### Exercise materials
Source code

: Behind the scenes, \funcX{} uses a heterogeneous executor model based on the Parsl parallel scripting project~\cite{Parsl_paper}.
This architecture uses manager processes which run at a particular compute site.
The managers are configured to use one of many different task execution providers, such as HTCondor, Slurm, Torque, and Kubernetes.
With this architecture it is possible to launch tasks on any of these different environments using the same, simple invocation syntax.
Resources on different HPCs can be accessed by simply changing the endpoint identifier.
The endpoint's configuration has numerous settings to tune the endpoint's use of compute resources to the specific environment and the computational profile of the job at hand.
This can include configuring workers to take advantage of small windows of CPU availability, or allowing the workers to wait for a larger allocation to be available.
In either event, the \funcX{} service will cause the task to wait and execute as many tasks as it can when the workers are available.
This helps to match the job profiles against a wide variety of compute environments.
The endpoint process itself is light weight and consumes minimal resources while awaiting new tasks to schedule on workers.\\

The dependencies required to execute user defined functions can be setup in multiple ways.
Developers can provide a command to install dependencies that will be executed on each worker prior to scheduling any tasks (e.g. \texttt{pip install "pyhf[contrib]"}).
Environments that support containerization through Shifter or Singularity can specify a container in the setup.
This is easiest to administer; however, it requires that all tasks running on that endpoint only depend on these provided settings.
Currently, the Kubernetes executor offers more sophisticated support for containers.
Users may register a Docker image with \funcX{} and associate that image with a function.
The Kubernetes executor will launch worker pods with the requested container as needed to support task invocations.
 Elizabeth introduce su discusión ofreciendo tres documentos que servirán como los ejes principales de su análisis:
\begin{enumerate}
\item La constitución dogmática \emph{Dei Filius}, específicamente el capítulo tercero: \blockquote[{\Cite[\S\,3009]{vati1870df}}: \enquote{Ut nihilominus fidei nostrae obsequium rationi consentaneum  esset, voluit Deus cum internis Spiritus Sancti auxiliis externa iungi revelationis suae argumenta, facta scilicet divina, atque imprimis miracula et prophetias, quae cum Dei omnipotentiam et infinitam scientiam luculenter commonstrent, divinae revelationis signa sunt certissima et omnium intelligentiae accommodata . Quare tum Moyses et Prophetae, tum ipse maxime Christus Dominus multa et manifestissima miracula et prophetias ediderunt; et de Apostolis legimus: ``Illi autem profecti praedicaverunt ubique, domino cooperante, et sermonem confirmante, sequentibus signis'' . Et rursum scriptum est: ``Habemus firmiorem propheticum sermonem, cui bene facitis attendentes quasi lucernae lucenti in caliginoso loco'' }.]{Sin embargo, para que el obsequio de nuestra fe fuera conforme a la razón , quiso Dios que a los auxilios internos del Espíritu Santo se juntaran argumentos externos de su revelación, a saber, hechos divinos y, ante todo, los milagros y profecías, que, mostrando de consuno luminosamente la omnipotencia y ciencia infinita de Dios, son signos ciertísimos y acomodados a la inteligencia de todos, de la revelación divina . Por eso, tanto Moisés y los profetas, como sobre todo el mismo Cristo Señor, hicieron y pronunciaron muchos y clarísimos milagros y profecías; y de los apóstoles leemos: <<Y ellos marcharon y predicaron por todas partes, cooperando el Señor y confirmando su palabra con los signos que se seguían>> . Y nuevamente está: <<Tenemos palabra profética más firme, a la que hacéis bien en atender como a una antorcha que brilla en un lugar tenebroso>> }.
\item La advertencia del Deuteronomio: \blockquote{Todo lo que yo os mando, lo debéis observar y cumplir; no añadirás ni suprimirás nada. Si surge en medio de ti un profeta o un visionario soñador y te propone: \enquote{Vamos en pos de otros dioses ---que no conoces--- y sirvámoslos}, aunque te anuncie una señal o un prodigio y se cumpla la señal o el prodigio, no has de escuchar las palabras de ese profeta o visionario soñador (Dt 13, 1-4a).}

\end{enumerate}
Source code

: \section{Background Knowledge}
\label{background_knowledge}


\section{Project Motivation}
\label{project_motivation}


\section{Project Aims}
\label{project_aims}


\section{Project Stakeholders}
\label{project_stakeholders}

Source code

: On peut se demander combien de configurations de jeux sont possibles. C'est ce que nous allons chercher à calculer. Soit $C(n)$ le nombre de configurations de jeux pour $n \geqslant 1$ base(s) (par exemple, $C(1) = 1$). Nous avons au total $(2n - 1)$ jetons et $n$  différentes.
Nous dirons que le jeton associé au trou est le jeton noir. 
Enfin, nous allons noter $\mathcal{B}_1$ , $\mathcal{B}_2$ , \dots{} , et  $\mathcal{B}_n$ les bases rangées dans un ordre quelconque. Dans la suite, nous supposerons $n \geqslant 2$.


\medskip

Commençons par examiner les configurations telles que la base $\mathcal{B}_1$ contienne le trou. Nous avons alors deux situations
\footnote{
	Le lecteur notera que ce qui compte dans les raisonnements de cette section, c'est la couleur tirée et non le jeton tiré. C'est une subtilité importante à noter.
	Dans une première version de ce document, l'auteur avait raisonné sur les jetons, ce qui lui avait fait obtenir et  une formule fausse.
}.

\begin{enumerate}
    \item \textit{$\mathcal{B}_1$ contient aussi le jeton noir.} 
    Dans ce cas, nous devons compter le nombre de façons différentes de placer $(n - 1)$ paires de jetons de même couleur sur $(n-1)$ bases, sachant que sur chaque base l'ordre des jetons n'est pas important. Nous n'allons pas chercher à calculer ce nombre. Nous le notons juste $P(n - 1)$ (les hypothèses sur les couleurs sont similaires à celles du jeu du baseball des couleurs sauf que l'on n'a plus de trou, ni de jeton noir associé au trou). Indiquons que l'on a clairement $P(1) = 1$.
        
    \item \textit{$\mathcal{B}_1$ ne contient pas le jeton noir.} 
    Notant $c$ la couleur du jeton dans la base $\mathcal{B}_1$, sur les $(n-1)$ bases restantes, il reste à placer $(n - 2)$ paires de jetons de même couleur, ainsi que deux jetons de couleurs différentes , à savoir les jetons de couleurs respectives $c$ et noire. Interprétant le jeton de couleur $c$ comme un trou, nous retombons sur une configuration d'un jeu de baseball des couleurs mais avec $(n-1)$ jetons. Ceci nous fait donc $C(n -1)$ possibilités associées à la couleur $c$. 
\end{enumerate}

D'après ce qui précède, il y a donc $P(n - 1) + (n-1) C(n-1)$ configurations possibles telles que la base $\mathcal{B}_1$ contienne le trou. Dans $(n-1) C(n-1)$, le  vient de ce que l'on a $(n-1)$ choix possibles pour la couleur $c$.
######
--- Exercise description ---
With "settings" as the search string, filter the records and return each line that has it.

--- Your response ---
The endpoint's configuration has numerous settings to tune the endpoint's use of compute resources to the specific environment and the computational profile of the job at hand.
This is easiest to administer; however, it requires that all tasks running on that endpoint only depend on these provided settings.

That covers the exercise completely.